While California’s unemployment remains low by historical standards, it has been ticking up. From a low of 3.8% last July, the unemployment rate now stands at 4.6%. Watching this rate gives us insight into how the state’s economy and its people are doing as the Federal Reserve takes action to cool the economy and tame inflation. We recently examined unemployment among demographic groups. Today, we examine how patterns of unemployment have changed across California’s regions.
Over the past year, unemployment has inched up around California. In all nine regions we examine, unemployment is higher today than in July 2022. The Central Valley and Sierra region had the largest increase (up 1.3 percentage points) followed by the Bay Area and the Inland Empire (both up 0.8 points). Orange County had the smallest increase (0.4 points).
However, the unemployment picture was worse in the early part of this year: it peaked at 8.6% in the Central Valley and Sierra region and was elevated across the state. Seasonal patterns in employment may explain some of this bump, as well as extreme rain and flooding that curtailed activity in much of the state, but especially agricultural regions like the Central Valley.

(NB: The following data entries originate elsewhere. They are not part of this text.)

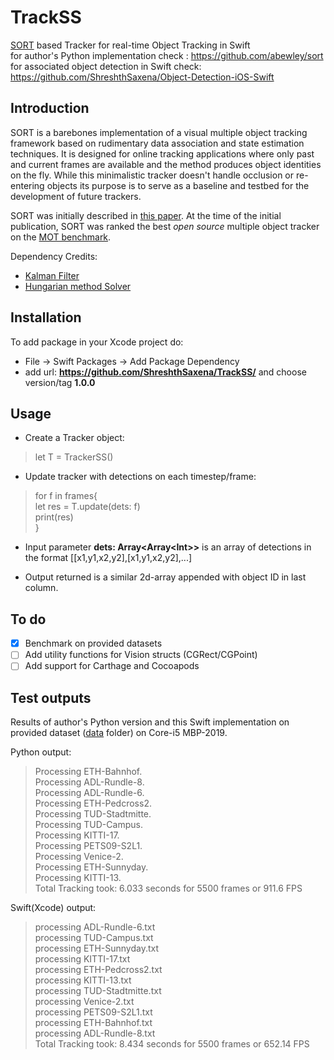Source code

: # TrackSS

[SORT](http://arxiv.org/abs/1602.00763) based Tracker for real-time Object Tracking in Swift <br>
for author's Python implementation check : https://github.com/abewley/sort <br>
for associated object detection in Swift check: https://github.com/ShreshthSaxena/Object-Detection-iOS-Swift


## Introduction

SORT is a barebones implementation of a visual multiple object tracking framework based on rudimentary data association and state estimation techniques. It is designed for online tracking applications where only past and current frames are available and the method produces object identities on the fly. While this minimalistic tracker doesn't handle occlusion or re-entering objects its purpose is to serve as a baseline and testbed for the development of future trackers.

SORT was initially described in [this paper](http://arxiv.org/abs/1602.00763). At the time of the initial publication, SORT was ranked the best *open source* multiple object tracker on the [MOT benchmark](https://motchallenge.net/results/2D_MOT_2015/).

Dependency Credits: 
- [Kalman Filter](https://github.com/wearereasonablepeople/KalmanFilter)
- [Hungarian method Solver](https://github.com/Jasagredo/Hume)


## Installation 

To add package in your Xcode project do: 
- File -> Swift Packages -> Add Package Dependency
- add url: **https://github.com/ShreshthSaxena/TrackSS/** and choose version/tag **1.0.0**

## Usage

- Create a Tracker object:
> let T = TrackerSS()

- Update tracker with detections on each timestep/frame:
>for f in frames{<br>
>    let res = T.update(dets: f)<br>
>    print(res)<br>
>}

- Input parameter **dets: Array<Array\<Int>>** is an array of detections in the format [[x1,y1,x2,y2],[x1,y1,x2,y2],...]

- Output returned is a similar 2d-array appended with object ID in last column.

## To do

- [x] Benchmark on provided datasets
- [ ] Add utility functions for Vision structs (CGRect/CGPoint)
- [ ] Add support for Carthage and Cocoapods

## Test outputs

Results of author's Python version and this Swift implementation on provided dataset ([data](data) folder) on Core-i5 MBP-2019.

Python output:<br>
> Processing ETH-Bahnhof.<br>
> Processing ADL-Rundle-8.<br>
> Processing ADL-Rundle-6.<br>
> Processing ETH-Pedcross2.<br>
> Processing TUD-Stadtmitte.<br>
> Processing TUD-Campus.<br>
> Processing KITTI-17.<br>
> Processing PETS09-S2L1.<br>
> Processing Venice-2.<br>
> Processing ETH-Sunnyday.<br>
> Processing KITTI-13.<br>
> Total Tracking took: 6.033 seconds for 5500 frames or 911.6 FPS<br>

Swift(Xcode) output:<br>
> processing ADL-Rundle-6.txt<br>
> processing TUD-Campus.txt<br>
> processing ETH-Sunnyday.txt<br>
> processing KITTI-17.txt<br>
> processing ETH-Pedcross2.txt<br>
> processing KITTI-13.txt<br>
> processing TUD-Stadtmitte.txt<br>
> processing Venice-2.txt<br>
> processing PETS09-S2L1.txt<br>
> processing ETH-Bahnhof.txt<br>
> processing ADL-Rundle-8.txt<br>
> Total Tracking took: 8.434 seconds for 5500 frames or 652.14 FPS<br>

While the uptick in unemployment is concerning, the data do contain good news. Regions that historically lagged behind have caught up somewhat during the pandemic recovery—and that improvement holds even with the present uptick. While the Central Valley and Sierra region, for instance, saw the largest increase in unemployment in the past year, it remains substantially ahead of where it was before the pandemic. The Central Coast and Northern regions are in similar situations.
Improvements in some parts of the state, combined with elevated unemployment in others, mean that unemployment rate gaps between regions are smaller today than pre-pandemic. The lowest unemployment rates are in the Bay Area and Orange County—a consistent pattern before and after the pandemic recession. The Central Valley and Sierra had the biggest gap with those regions pre-pandemic, followed by the Northern and Central Coast regions. Today, those gaps are substantially smaller (down by nearly 2 points). Gaps between the statewide minimum unemployment rate and Sacramento, Los Angeles, and San Diego have also shrunk but by a much smaller amount. The Inland Empire is the only region where the gap has not narrowed.
The differing pace of job loss and recovery has driven this pattern. Jobs fell by less during the pandemic and improved faster in inland parts of the state; jobs in the Central Valley and Sierra region and Sacramento metro are up 6% from February 2020; in the Inland Empire, they are up 5%. At the other extreme, jobs are up just 0–2% in the Bay Area and Los Angeles.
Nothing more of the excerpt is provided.